実はアメリカンパッチワークは、フランスやイギリスで作られていたキルト作りの技術が元になっています。ヨーロッパで王侯貴族のファッションを彩っていたものが、アメリカに渡り、家族の洋服をつなぎ合わせてベッドカバーなどを作る、リサイクルの精神を得てアメリカンパッチワークとなったのです。アップリケや刺しゅうは、インドや中国から伝わったと言われています。
それにしても、いったいどのようにしてさまざまな手芸が国境を越えて融合し、これだけのファンを増やすに至ったのでしょうか?
20年以上のキャリアを持つパッチワークの先生方の中には、「夫の海外赴任により、そこでパッチワークと出会った」という方が多くいらっしゃいます。夫に付き従って、言葉も通じない外国に行き、慣れない環境で不安を感じている日々の中で見つけた心の安らぎが、パッチワークだったわけです。パッチワークを習いたいと思い、近所のアメリカ人の奥さんに教えてもらうことになり、そこで次第に言葉を覚え、同じ立場の日本人の奥さんとも一緒にパッチワークを楽しむようになって・・・。不安で寂しかった海外生活が、手芸のおかげで楽しいものに変わっていったのでしょう。そして、夫がまた日本勤務になり、戻って来た日本で今度はパッチワークを知らない人に教えるようになったわけです。ほんの小さな輪が、20年という短い歳月の間に、ここまで大きくなっていったのです。
決して、どこかの企業家が、「パッチワークを日本で流行らせて、ひともうけしよう」と考えて普及したのではないのです。そう考えると、手芸のいろいろなジャンルがこんなに世界に広がったのも、ヨーロッパからアメリカに渡った勇敢な婦人たちのような、女性が居たおかげですよね。
男性の仕事によって、住む環境を変えざるを得ない女性たち。今は仕事を持ち、自立した人々も多くなりましたが、昔は夫が海外に行くとなれば、付き従うのが妻として当たり前でした。しかし、見知らぬ土地で楽しむことを見つけ、コミュニケーションのきっかけをつかんでいった強くて素敵な女性たちが居たおかげで、私たちはいろいろな手芸を思い切り楽しめるのですよね。
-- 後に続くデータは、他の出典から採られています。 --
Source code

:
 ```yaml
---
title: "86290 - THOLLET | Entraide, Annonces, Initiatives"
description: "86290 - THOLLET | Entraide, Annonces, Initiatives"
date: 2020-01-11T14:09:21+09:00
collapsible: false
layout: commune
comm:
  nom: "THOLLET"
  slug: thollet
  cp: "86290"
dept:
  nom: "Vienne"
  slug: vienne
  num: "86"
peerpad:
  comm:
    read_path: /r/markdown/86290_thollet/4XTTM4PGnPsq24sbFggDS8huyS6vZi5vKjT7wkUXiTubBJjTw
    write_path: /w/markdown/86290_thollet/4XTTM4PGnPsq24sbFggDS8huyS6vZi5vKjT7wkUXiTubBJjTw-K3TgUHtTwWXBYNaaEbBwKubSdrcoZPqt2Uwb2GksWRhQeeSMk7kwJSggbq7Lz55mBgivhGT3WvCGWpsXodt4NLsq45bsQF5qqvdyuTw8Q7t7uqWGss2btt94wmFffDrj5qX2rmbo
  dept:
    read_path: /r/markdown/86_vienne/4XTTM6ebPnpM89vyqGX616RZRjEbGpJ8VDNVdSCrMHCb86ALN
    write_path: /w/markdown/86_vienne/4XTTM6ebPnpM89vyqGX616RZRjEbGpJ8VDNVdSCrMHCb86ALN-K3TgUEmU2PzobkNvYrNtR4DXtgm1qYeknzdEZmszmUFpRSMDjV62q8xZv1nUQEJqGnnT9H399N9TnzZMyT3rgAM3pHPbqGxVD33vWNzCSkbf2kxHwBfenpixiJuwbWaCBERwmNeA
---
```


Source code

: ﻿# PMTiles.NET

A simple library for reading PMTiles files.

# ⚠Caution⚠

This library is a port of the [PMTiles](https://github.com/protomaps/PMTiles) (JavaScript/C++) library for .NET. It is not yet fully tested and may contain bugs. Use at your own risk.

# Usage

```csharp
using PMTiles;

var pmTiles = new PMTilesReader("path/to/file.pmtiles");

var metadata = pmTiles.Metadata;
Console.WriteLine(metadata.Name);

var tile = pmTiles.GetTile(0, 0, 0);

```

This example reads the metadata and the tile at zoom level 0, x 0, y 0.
そういえば、パナマ諸島のクナ族の手芸である「モラ」を研究なさっている、宮崎ツヤ子先生も、ご主人のパナマ赴任により、モラと出会ったそうです。こう考えると、アメリカに伝わったパッチワーク、ハワイに伝わったハワイアンキルト、すべての手芸は、海を越えた女性の手によって、少しずつ形を変えて伝わっていったのかもしれません。とてもロマンチックな話だと思いませんか? 偉大な女性たちに拍手。